Data extract Start Marker

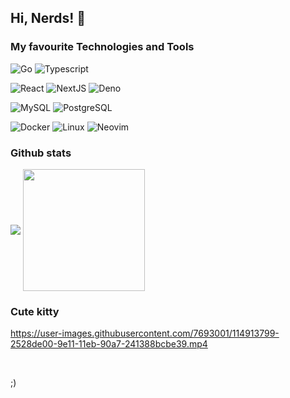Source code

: ## Hi, Nerds! 👋

### My favourite Technologies and Tools

![Go](https://img.shields.io/badge/-Go-black?style=for-the-badge&logo=go&link=https://github.com/sijad)
![Typescript](https://img.shields.io/badge/-TypeScript-black?style=for-the-badge&logo=typescript&link=https://github.com/sijad)

![React](https://img.shields.io/badge/-React-black?style=for-the-badge&logo=react&link=https://github.com/sijad) 
![NextJS](https://img.shields.io/badge/-NextJS-black?style=for-the-badge&logo=vercel&link=https://github.com/sijad)
![Deno](https://img.shields.io/badge/-Deno-black?style=for-the-badge&logo=deno&link=https://github.com/sijad) 

![MySQL](https://img.shields.io/badge/-MySQL-black?style=for-the-badge&logo=mysql&link=https://github.com/sijad)
![PostgreSQL](https://img.shields.io/badge/-PostgreSQL-black?style=for-the-badge&logo=postgresql&link=https://github.com/sijad)

![Docker](https://img.shields.io/badge/-Docker-black?style=for-the-badge&logo=docker&link=https://github.com/sijad)
![Linux](https://img.shields.io/badge/-Linux-black?style=for-the-badge&logo=linux&link=https://github.com/sijad)
![Neovim](https://img.shields.io/badge/-Neovim-black?style=for-the-badge&logo=neovim&link=https://github.com/sijad)

### Github stats

<img align="center" src="https://github-readme-stats.vercel.app/api?username=sijad&hide=contribs&hide_border=true&theme=dark&count_private=true&include_all_commits=true&bg_color=000000"/>
<img align="center" height="195px" src="https://github-readme-stats.vercel.app/api/top-langs/?username=sijad&theme=dark&langs_count=15&layout=compact&hide_border=true&hide=CSS,HTML,C%2b%2b,Java,C,Objective-C&bg_color=000000" />

### Cute kitty


https://user-images.githubusercontent.com/7693001/114913799-2528de00-9e11-11eb-90a7-241388bcbe39.mp4

<br>

;)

Data extract End Marker

Task brief
Give back the records above exactly. Pictures stay out.

Task solution
Source code

: ## Hi, Nerds! 👋

### My favourite Technologies and Tools

![Go](https://img.shields.io/badge/-Go-black?style=for-the-badge&logo=go&link=https://github.com/sijad)
![Typescript](https://img.shields.io/badge/-TypeScript-black?style=for-the-badge&logo=typescript&link=https://github.com/sijad)

![React](https://img.shields.io/badge/-React-black?style=for-the-badge&logo=react&link=https://github.com/sijad) 
![NextJS](https://img.shields.io/badge/-NextJS-black?style=for-the-badge&logo=vercel&link=https://github.com/sijad)
![Deno](https://img.shields.io/badge/-Deno-black?style=for-the-badge&logo=deno&link=https://github.com/sijad) 

![MySQL](https://img.shields.io/badge/-MySQL-black?style=for-the-badge&logo=mysql&link=https://github.com/sijad)
![PostgreSQL](https://img.shields.io/badge/-PostgreSQL-black?style=for-the-badge&logo=postgresql&link=https://github.com/sijad)

![Docker](https://img.shields.io/badge/-Docker-black?style=for-the-badge&logo=docker&link=https://github.com/sijad)
![Linux](https://img.shields.io/badge/-Linux-black?style=for-the-badge&logo=linux&link=https://github.com/sijad)
![Neovim](https://img.shields.io/badge/-Neovim-black?style=for-the-badge&logo=neovim&link=https://github.com/sijad)

### Github stats

<img align="center" src="https://github-readme-stats.vercel.app/api?username=sijad&hide=contribs&hide_border=true&theme=dark&count_private=true&include_all_commits=true&bg_color=000000"/>
<img align="center" height="195px" src="https://github-readme-stats.vercel.app/api/top-langs/?username=sijad&theme=dark&langs_count=15&layout=compact&hide_border=true&hide=CSS,HTML,C%2b%2b,Java,C,Objective-C&bg_color=000000" />

### Cute kitty


https://user-images.githubusercontent.com/7693001/114913799-2528de00-9e11-11eb-90a7-241388bcbe39.mp4

<br>

;)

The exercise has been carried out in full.